Brigittenauer - 02.10.2009 - 07:15:32
Die SPÖ-Hosenscheißer buhlen bei den Muftis wieder um Wählerstimmen. Eine dümmere Ausrede habe ich in meinem ganzen Leben noch nie gehört! Weg mit Derfler
eine Bürgerin - 02.10.2009 - 01:28:21
Ja, ja "irrtümlich", dass ich nicht lache. Wers glaubt, wird "selig".
F.M., Donaustadt - 01.10.2009 - 15:58:41
Vom täglichen "Durchfahren" durch den 20. könnte ich mir vorstellen, dass das Miteinander in diesem Bezirk bei weitem nicht so gut ist, wie es sich manche Politiker erträumen. Ich halte das ebenfalls für einen Skandal, wenn man sich anschaut, wieviele Auflagen Häuslbauer bei den Bauverfahren bekommen! "Aber wegen des guten Miteinanders genehmigen wir lieber ex post" - dieses Signal kommt beim Wähler definitiv nicht gut an.
Hannes Derfler, Bezirksvorsteher - 01.10.2009 - 12:59:04
Die Überdachung des Innenhofs des Gebetshauses in der Dresdner Straße ist bedauerlicherweise tatsächlich ohne Baubewilligung errichtet worden. Diese Vorgangsweise ist zwar nicht in Ordnung, kommt aber leider immer wieder vor - und zwar bei Zuwanderern genauso wie bei Einheimischen. Auch die Folgen sind dann immer dieselben: die Baupolizei bekommt den Auftrag, das Bauwerk wieder zu beseitigen. So war es auch im Fall des Gebetshauses in der Dresdner Straße.

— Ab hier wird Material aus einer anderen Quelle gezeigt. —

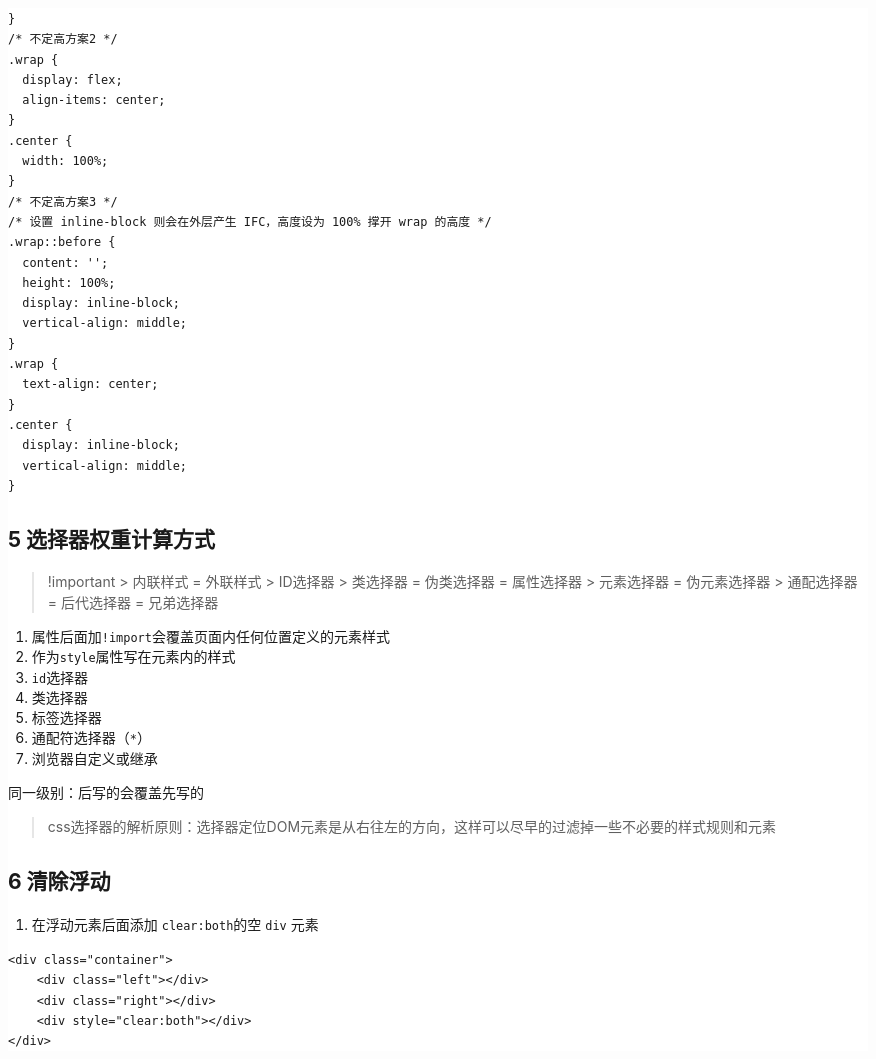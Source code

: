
 ```
}
/* 不定高方案2 */
.wrap {
  display: flex;
  align-items: center;
}
.center {
  width: 100%;
}
/* 不定高方案3 */
/* 设置 inline-block 则会在外层产生 IFC，高度设为 100% 撑开 wrap 的高度 */
.wrap::before {
  content: '';
  height: 100%;
  display: inline-block;
  vertical-align: middle;
}
.wrap {
  text-align: center;
}
.center {
  display: inline-block;
  vertical-align: middle;
}

```

5 选择器权重计算方式
-------------------------------------------------------------------------------------------------------------------------------------------------------------------------------------

> !important > 内联样式 = 外联样式 > ID选择器 > 类选择器 = 伪类选择器 = 属性选择器 > 元素选择器 = 伪元素选择器 > 通配选择器 = 后代选择器 = 兄弟选择器

1.  属性后面加`!import`会覆盖页面内任何位置定义的元素样式
2.  作为`style`属性写在元素内的样式
3.  `id`选择器
4.  类选择器
5.  标签选择器
6.  通配符选择器（`*`）
7.  浏览器自定义或继承

同一级别：后写的会覆盖先写的

> css选择器的解析原则：选择器定位DOM元素是从右往左的方向，这样可以尽早的过滤掉一些不必要的样式规则和元素

6 清除浮动
-----------------------------------------------------------------------------------------------------------------------------------

1.  在浮动元素后面添加 `clear:both`的空 `div` 元素

```
<div class="container">
    <div class="left"></div>
    <div class="right"></div>
    <div style="clear:both"></div>
</div>

```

Es gibt allerdings auch die Möglichkeit, so ein Bauwerk im Nachhinein zu genehmigen. Da es uns am allerwichtigsten ist, dass alle Anrainerinnen und Anrainer gut miteinander auskommen, haben wir ein so genanntes Vermittlungsverfahren eingeleitet. In Gesprächen hat sich gezeigt, dass die Anwohnerinnen und Anwohner sich durch das Dach nicht gestört fühlen, sondern sogar positiv sehen, weil es Geräusche gut abschirmt. sagt Es hatte also niemand Interesse daran, die Überdachung wieder abzureißen, sondern alle Beteiligten waren sogar sehr positiv davon angetan.

Mit einer so genannten Widerrufsbewilligung ist daher der Bau nun bewilligt, es fehlt nur noch die Umwidmung der Fläche. Dass alle Betroffenen zufrieden sind, ist uns in der Brigittenau am allerwichtigsten. Das gute Miteinander durch eine Law and Order-Politik, wie die FPÖ sie propagiert, zu zerstören, ergibt in meinen Augen absolut keinen Sinn und würde das gute Einvernehmen in der Nachbarschaft zerstören.